George Washington Papers
Documents filtered by: Author="Washington, George" AND Recipient="Rumney, John Jr." AND Period="Confederation Period"
sorted by: date (ascending)
Permanent link for this document:
https://founders.archives.gov/documents/Washington/04-05-02-0123

From George Washington to John Rumney, Jr., 6 April 1787

To John Rumney, Jr.

Mount Vernon April 6th 1787

Sir,

However desirous I may be of accomodating the wishes of so deserving a Lady as you represent Mrs Wilson to be, yet Mrs Washington concurs in sentiment with me that my family already is, and soon will be too large to admit of an increase.1

I can say little more at this time, respecting the Estate of the deceased Colo. Thos Colvill than what is contained in my account of it to Major Swan (resited in one of the letters which you put into my hands) except that I have used every means in my power lately to Collect materials (and very defective indeed they are) for a final settlement of the Administration.

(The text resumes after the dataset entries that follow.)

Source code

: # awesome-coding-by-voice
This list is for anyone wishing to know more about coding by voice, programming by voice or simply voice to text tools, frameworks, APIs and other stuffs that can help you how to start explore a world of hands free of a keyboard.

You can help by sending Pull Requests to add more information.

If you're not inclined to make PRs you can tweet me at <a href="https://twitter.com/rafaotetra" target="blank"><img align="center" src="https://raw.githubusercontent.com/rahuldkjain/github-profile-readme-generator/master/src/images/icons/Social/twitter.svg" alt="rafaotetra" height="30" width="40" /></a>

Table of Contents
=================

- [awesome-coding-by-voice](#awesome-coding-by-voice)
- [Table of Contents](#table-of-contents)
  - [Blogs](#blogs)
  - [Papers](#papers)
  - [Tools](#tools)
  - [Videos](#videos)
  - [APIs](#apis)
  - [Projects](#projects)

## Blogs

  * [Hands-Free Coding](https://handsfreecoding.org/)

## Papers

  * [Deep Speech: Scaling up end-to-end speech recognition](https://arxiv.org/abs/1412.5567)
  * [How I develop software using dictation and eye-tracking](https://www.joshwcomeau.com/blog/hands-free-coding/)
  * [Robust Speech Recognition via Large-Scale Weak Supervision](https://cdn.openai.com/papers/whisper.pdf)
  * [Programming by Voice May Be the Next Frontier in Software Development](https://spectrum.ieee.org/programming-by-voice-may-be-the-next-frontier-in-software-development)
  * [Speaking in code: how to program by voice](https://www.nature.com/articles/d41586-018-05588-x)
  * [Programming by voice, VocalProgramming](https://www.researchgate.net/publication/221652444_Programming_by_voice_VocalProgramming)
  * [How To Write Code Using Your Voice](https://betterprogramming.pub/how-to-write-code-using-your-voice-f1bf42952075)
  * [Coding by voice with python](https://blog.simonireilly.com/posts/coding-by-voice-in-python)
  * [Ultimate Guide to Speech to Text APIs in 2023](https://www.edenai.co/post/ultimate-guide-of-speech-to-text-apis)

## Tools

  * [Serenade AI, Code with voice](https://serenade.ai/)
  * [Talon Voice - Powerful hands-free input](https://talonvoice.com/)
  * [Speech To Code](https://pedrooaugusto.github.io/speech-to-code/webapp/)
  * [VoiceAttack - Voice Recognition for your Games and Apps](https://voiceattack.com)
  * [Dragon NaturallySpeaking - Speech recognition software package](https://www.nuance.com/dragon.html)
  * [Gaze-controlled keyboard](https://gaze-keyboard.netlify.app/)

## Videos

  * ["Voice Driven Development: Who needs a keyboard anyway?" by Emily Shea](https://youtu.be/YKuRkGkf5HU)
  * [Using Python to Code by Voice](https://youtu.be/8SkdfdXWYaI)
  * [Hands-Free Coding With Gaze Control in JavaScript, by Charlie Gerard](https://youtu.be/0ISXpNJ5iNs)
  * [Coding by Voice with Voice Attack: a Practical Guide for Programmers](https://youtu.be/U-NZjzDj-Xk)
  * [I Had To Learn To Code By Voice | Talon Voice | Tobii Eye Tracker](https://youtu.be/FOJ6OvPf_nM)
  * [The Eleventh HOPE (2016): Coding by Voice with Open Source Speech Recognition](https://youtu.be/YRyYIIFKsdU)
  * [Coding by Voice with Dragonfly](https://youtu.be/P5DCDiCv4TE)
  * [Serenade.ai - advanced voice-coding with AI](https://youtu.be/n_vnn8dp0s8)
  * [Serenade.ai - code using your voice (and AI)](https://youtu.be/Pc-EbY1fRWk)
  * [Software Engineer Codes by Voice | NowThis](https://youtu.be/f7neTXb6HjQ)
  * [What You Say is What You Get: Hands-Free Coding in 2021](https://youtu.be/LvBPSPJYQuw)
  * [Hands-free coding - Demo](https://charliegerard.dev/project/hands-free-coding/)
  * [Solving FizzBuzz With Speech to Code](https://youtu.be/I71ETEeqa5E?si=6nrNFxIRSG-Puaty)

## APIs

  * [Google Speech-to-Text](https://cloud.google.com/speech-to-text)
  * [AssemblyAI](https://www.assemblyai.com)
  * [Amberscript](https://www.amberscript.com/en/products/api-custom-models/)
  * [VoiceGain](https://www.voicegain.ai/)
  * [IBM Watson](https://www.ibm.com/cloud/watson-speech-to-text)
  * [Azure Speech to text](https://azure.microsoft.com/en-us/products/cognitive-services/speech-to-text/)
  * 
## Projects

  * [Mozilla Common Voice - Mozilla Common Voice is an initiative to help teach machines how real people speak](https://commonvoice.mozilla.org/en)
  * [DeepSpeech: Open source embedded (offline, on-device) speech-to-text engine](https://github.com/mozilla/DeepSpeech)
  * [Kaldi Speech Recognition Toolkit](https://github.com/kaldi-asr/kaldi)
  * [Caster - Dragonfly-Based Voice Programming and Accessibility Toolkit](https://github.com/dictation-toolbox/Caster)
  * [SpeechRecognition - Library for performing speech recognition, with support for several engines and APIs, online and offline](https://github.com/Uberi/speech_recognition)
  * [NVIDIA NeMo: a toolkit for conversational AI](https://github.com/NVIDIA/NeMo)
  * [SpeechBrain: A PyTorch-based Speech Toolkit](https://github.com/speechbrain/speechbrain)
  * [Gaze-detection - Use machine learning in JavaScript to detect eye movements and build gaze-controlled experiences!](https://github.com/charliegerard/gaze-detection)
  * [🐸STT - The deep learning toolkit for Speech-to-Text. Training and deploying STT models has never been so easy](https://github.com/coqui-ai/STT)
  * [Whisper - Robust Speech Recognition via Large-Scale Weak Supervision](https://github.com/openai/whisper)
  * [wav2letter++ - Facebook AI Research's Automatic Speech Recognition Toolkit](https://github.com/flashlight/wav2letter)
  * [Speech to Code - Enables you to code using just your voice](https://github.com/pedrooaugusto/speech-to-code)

What the surplus of the [e]state will be, when the debts and Legacies are all paid, is more than I can inform you—the Testator himself, as will appear by his will, had a doubt of their being any—and what will be done with it, if there should, must be a matter for future determination, when the Administration is closed, which it is my sincere wish to do so as fast as the nature of the case will admit; I shall for my own Justification, and security, take Council with respect to the application of the surplus, if any, under the existing Laws of this Country.2 The auther of the letters of Instruction to you is mistaken I conceive when he says the claim of one Clawson was admitted—unless by admission he m⟨e⟩ans that it was received.3 If this was not his idea, it will give him no pleasure to be informed that near twenty others, I believe, have been admitted in the same way under the indefinite, and I might add, indegested clause of the will which has stirred up so many pretenders as to render it a matter of difficult investigation to determine rightly in the case. With great esteem & regard I am Sir yr most Obed. Servant

G. Washington.

LB, DLC:GW. ALS offered for sale in McKay catalog no. 988, item 991.

1Rumney dined at Mount Vernon on Sunday, 1 April, when he may have spoken of Mrs. Wilson, who has not been identified. See Diaries description begins Donald Jackson and Dorothy Twohig, eds. The Diaries of George Washington. 6 vols. Charlottesville, Va., 1976–79. description ends , 5:126.

2For references to the protracted efforts to settle Thomas Colvill’s estate, see GW to John Swan, 23 May 1785, and note 2 of that document. See also Rumney to GW, 22 Jan. 1788, and GW to Rumney, 24 Jan. 1788. After the estate was finally settled in 1797, GW wrote George Pearson on 15 Sept. 1797 that the residue of Colvill’s estate came to “nine hundred and thirty two pound⟨s,⟩ seventeen shillings an[d] seven pence three farthings.”

3“One Clawson” has not been identified.